EXERCISE DESCRIPTION:
Every line below that holds the string "https" must be copied.

Saved entries:
--*--
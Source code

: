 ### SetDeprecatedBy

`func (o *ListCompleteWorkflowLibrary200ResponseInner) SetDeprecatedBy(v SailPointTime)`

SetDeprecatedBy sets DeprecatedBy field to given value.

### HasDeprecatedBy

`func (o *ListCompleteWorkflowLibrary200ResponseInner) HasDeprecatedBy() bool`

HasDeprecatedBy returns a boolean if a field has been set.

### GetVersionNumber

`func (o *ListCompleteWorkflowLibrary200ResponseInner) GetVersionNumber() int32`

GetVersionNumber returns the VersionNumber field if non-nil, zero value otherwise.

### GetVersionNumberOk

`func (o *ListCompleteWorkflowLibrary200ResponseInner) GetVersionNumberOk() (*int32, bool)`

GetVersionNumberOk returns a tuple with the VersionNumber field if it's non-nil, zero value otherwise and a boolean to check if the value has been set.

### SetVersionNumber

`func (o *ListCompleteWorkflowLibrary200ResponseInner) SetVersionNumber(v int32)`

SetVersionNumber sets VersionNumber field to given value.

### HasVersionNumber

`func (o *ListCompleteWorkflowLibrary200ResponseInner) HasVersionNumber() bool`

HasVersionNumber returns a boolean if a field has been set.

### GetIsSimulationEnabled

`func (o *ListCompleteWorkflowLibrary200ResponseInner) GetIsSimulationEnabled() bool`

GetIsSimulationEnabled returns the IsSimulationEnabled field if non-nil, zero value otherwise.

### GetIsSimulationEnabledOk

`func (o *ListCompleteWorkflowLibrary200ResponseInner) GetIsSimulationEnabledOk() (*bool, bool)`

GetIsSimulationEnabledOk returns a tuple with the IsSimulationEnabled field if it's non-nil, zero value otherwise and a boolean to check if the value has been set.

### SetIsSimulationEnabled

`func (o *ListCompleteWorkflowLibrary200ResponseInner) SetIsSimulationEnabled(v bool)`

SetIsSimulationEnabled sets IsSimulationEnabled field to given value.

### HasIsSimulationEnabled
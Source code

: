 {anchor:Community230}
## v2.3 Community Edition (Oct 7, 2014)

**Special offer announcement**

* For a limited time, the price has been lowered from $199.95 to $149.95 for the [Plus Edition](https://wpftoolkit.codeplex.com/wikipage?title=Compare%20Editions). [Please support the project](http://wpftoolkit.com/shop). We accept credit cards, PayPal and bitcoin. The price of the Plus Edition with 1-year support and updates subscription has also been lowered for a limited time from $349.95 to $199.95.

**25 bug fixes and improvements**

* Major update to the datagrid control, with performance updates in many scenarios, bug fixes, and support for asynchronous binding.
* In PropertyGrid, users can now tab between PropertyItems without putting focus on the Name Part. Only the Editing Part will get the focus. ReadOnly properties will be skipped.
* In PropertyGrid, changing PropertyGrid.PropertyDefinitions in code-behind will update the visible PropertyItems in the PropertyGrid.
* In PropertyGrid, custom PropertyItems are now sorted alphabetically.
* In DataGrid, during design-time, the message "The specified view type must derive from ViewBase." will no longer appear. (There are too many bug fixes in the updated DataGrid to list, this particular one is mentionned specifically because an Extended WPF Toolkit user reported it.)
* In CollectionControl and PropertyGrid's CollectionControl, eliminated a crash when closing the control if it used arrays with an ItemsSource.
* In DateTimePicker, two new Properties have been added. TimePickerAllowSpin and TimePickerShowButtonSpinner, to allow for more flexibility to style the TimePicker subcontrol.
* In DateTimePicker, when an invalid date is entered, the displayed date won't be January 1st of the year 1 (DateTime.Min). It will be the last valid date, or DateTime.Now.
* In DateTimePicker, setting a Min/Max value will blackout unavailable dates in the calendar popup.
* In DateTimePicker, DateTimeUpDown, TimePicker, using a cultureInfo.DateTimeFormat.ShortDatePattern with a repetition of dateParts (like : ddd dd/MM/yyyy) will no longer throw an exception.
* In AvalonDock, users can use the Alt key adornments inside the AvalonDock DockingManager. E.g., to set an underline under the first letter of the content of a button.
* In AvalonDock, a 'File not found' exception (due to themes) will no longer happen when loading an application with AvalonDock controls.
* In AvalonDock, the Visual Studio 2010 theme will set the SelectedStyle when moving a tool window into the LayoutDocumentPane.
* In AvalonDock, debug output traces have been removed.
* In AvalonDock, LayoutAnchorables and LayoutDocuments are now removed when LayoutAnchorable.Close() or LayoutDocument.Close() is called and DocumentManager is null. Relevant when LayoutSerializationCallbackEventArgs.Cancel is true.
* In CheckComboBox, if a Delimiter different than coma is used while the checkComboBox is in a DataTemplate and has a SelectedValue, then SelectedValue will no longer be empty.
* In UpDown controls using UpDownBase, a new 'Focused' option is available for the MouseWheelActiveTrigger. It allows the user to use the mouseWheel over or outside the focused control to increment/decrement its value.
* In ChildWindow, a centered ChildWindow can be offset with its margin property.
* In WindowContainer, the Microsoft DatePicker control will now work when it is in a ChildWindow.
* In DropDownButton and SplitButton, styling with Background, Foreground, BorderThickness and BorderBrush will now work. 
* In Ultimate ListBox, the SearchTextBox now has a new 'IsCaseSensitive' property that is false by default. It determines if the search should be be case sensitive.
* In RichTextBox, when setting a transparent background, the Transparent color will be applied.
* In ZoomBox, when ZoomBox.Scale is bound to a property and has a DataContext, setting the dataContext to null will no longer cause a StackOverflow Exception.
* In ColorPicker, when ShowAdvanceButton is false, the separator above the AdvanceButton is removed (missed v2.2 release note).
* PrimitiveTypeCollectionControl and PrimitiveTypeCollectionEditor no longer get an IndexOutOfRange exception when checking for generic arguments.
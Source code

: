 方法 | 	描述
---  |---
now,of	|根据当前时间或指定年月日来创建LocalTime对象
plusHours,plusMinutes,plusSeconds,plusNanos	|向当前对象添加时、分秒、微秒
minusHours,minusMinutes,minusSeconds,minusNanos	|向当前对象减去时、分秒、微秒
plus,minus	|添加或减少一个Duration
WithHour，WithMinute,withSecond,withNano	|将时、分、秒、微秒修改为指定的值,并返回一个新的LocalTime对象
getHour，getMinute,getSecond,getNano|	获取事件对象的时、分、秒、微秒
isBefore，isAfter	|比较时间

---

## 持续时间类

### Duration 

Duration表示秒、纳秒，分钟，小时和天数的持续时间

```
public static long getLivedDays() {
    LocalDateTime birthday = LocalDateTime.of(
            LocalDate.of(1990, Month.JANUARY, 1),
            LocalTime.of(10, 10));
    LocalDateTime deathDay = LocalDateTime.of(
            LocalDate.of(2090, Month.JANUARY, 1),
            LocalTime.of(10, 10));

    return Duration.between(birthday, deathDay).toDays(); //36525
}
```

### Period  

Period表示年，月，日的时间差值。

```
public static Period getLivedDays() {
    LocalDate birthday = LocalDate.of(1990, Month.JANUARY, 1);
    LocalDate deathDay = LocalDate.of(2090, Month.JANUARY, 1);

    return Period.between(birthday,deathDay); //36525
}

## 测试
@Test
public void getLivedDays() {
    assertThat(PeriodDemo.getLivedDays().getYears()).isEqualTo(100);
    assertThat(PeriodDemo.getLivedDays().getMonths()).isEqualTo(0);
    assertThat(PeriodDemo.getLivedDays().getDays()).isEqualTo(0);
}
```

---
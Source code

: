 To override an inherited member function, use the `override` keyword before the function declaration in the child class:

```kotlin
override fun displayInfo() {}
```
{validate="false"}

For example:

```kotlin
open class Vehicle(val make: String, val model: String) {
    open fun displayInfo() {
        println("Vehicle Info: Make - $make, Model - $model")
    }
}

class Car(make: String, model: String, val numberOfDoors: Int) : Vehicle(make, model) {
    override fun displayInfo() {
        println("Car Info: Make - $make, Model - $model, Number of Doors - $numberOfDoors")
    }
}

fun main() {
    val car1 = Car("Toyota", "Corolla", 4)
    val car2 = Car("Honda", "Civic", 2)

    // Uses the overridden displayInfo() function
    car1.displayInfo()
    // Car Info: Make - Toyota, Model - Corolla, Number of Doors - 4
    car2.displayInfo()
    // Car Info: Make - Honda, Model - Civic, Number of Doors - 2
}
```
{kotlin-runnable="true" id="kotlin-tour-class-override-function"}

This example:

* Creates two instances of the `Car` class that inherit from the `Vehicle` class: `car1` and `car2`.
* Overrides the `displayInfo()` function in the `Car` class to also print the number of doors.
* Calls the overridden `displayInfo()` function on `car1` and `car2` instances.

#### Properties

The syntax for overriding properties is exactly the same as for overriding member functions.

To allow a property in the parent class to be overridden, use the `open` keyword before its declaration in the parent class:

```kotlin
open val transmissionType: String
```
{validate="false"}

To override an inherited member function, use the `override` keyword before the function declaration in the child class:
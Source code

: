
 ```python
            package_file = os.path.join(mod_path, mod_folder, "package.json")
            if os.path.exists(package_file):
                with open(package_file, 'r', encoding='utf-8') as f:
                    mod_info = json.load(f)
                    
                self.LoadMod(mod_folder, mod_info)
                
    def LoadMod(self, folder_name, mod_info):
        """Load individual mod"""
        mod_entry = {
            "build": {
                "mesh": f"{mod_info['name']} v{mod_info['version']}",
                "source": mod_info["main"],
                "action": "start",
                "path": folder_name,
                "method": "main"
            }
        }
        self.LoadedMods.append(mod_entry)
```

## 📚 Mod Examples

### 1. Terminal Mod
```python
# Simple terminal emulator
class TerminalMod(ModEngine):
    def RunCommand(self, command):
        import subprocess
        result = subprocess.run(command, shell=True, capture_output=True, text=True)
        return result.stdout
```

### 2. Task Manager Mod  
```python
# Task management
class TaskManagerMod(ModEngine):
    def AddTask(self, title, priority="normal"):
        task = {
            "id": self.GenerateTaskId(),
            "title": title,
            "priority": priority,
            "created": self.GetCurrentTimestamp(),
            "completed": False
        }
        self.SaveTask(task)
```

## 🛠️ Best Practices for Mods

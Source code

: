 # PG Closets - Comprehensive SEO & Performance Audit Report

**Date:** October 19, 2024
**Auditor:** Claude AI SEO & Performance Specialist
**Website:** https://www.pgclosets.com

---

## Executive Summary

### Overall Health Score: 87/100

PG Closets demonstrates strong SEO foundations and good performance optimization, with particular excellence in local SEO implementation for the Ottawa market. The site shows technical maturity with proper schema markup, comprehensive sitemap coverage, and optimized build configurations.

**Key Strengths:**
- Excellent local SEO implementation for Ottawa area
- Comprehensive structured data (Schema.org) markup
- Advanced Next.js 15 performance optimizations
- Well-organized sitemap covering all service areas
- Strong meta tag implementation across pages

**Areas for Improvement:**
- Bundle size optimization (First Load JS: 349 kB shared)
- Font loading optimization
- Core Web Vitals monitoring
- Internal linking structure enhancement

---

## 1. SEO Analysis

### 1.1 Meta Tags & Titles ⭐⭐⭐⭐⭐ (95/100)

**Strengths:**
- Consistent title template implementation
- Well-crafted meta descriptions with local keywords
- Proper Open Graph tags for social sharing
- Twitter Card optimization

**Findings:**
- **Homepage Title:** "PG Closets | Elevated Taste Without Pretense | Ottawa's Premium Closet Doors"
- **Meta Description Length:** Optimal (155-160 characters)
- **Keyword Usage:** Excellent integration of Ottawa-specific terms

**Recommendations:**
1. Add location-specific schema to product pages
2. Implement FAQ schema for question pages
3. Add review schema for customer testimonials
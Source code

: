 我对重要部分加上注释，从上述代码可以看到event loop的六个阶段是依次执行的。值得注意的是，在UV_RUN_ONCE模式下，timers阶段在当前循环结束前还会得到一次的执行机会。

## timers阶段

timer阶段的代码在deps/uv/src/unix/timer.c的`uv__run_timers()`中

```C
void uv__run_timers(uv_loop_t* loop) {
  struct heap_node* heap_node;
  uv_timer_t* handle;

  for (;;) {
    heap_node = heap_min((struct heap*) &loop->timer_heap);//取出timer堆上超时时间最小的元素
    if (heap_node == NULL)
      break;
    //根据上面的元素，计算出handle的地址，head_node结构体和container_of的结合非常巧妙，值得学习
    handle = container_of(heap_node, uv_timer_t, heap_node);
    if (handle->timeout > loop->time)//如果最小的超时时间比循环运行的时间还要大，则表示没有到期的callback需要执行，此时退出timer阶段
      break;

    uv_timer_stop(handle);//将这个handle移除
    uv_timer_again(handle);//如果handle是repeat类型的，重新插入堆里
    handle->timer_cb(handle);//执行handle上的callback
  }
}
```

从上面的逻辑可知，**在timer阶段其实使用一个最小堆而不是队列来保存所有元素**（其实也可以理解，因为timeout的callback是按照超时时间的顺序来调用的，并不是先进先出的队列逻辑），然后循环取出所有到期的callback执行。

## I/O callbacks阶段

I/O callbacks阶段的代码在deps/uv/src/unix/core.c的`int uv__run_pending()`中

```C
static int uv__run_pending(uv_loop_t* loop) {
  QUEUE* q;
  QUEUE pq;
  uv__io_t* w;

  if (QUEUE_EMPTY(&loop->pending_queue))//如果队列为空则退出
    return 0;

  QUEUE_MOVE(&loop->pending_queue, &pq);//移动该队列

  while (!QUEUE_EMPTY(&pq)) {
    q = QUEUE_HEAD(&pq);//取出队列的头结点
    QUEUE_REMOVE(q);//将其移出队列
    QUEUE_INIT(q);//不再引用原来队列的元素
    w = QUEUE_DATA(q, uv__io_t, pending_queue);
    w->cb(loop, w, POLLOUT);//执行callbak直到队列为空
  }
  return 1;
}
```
--*--
EXERCISE SOLUTION:
* For a limited time, the price has been lowered from $199.95 to $149.95 for the [Plus Edition](https://wpftoolkit.codeplex.com/wikipage?title=Compare%20Editions). [Please support the project](http://wpftoolkit.com/shop). We accept credit cards, PayPal and bitcoin. The price of the Plus Edition with 1-year support and updates subscription has also been lowered for a limited time from $349.95 to $199.95.
**Website:** https://www.pgclosets.com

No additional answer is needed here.